Now, a Petitioner doesn't need to submit an expert declaration.  Petitioners have gotten cases instituted without them and even prevailed in the final decision without a petition expert declaration.  See, e.g., Belden Inc. v. Berk-Tek, LLC, 805 F.3d 1064, 1071 (Fed. Cir. 2015) (affirming unpatentability of certain claims and reversing confirmation of remaining claims in IPR2013-00057, despite Petitioner not filing expert declaration with petition).

But that is the exception, not the rule.  Far more often, especially in obviousness challenges, the Petitioner's expert performs the crucial function of explaining the state of the art and the backdrop against which the invention was made.  Experts explain what one of ordinary skill in the art would have understood a reference to be teaching.  Experts help weave a coherent story of how an invention would have emerged as an obvious combination of known elements ( or not, in the case of a Patent Owner).  Omitting a declaration runs the risk that no persuasive evidence will remain in the Petitioner's case once the Patent Owner has debunked the Petitioner's attorney argument with new evidence.  The Petitioner then might find itself in " Death Valley," with enough to institute trial but too little to win: an estoppel nightmare.

Nearly as bad, then, as omitting a declaration is filing one that does little more than parrot the Petition.  Judges pick up on this quickly and learn early on to disregard such declarations.  Such was the case in InfoBionic, Inc. v.
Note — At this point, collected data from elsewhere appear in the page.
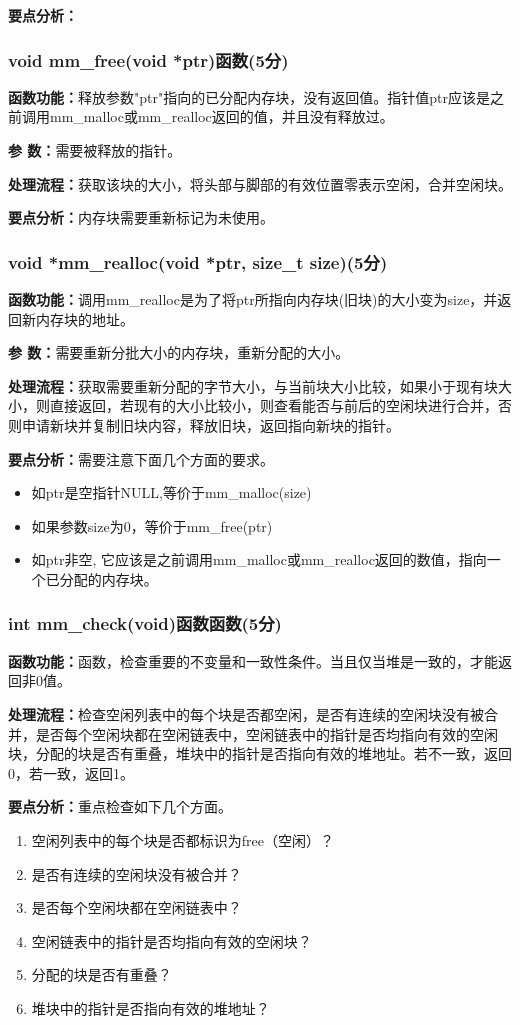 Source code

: \textbf{要点分析：}
\subsubsection{void mm\_free(void *ptr)函数(5分)}
\textbf{函数功能：}释放参数"ptr"指向的已分配内存块，没有返回值。指针值ptr应该是之前调用mm\_malloc或mm\_realloc返回的值，并且没有释放过。

\textbf{参   数：}需要被释放的指针。

\textbf{处理流程：}获取该块的大小，将头部与脚部的有效位置零表示空闲，合并空闲块。

\textbf{要点分析：}内存块需要重新标记为未使用。

\subsubsection{void *mm\_realloc(void *ptr, size\_t size)(5分)}
\textbf{函数功能：}调用mm\_realloc是为了将ptr所指向内存块(旧块)的大小变为size，并返回新内存块的地址。

\textbf{参   数：}需要重新分批大小的内存块，重新分配的大小。

\textbf{处理流程：}获取需要重新分配的字节大小，与当前块大小比较，如果小于现有块大小，则直接返回，若现有的大小比较小，则查看能否与前后的空闲块进行合并，否则申请新块并复制旧块内容，释放旧块，返回指向新块的指针。

\textbf{要点分析：}需要注意下面几个方面的要求。
\begin{itemize}
    \item 如ptr是空指针NULL,等价于mm\_malloc(size)
    \item 如果参数size为0，等价于mm\_free(ptr)
    \item 如ptr非空, 它应该是之前调用mm\_malloc或mm\_realloc返回的数值，指向一个已分配的内存块。
\end{itemize}
\subsubsection{int mm\_check(void)函数函数(5分)}
\textbf{函数功能：}函数，检查重要的不变量和一致性条件。当且仅当堆是一致的，才能返回非0值。

\textbf{处理流程：}检查空闲列表中的每个块是否都空闲，是否有连续的空闲块没有被合并，是否每个空闲块都在空闲链表中，空闲链表中的指针是否均指向有效的空闲块，分配的块是否有重叠，堆块中的指针是否指向有效的堆地址。若不一致，返回0，若一致，返回1。

\textbf{要点分析：}重点检查如下几个方面。
\begin{enumerate}
    \item 空闲列表中的每个块是否都标识为free（空闲）？
    \item 是否有连续的空闲块没有被合并？
    \item 是否每个空闲块都在空闲链表中？
    \item 空闲链表中的指针是否均指向有效的空闲块？
    \item 分配的块是否有重叠？
    \item 堆块中的指针是否指向有效的堆地址？
\end{enumerate}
Braemar Manufacturing, LLC, IPR2015-01704, Paper 11 (denying institution).  As the PTAB explained, the Petitioner's obviousness argument was premised on an assertion of the meaning of a reference.  Id. at 12.  The Petitioner's expert merely repeated the argument about what the reference meant without explaining why he believed that meaning to be correct.  Id. at 13.  The Board rebuffed the expert's testimony as "conclusory" and gave it little or no weight.  Id. at 14–15 (citing 37 C.F.R. § 42.65(a) ("Expert testimony that does not disclose the underlying facts or data on which the opinion is based is entitled to little or no weight.")).

The lesson is, of course, to use experts to augment arguments, not repeat them.  Have the expert provide a factual underpinning to the arguments.  Let the expert guide the judges through the art, pointing out landmarks in documentary evidence that would have guided the person of ordinary skill to make the combination.  Anything less is a waste of material.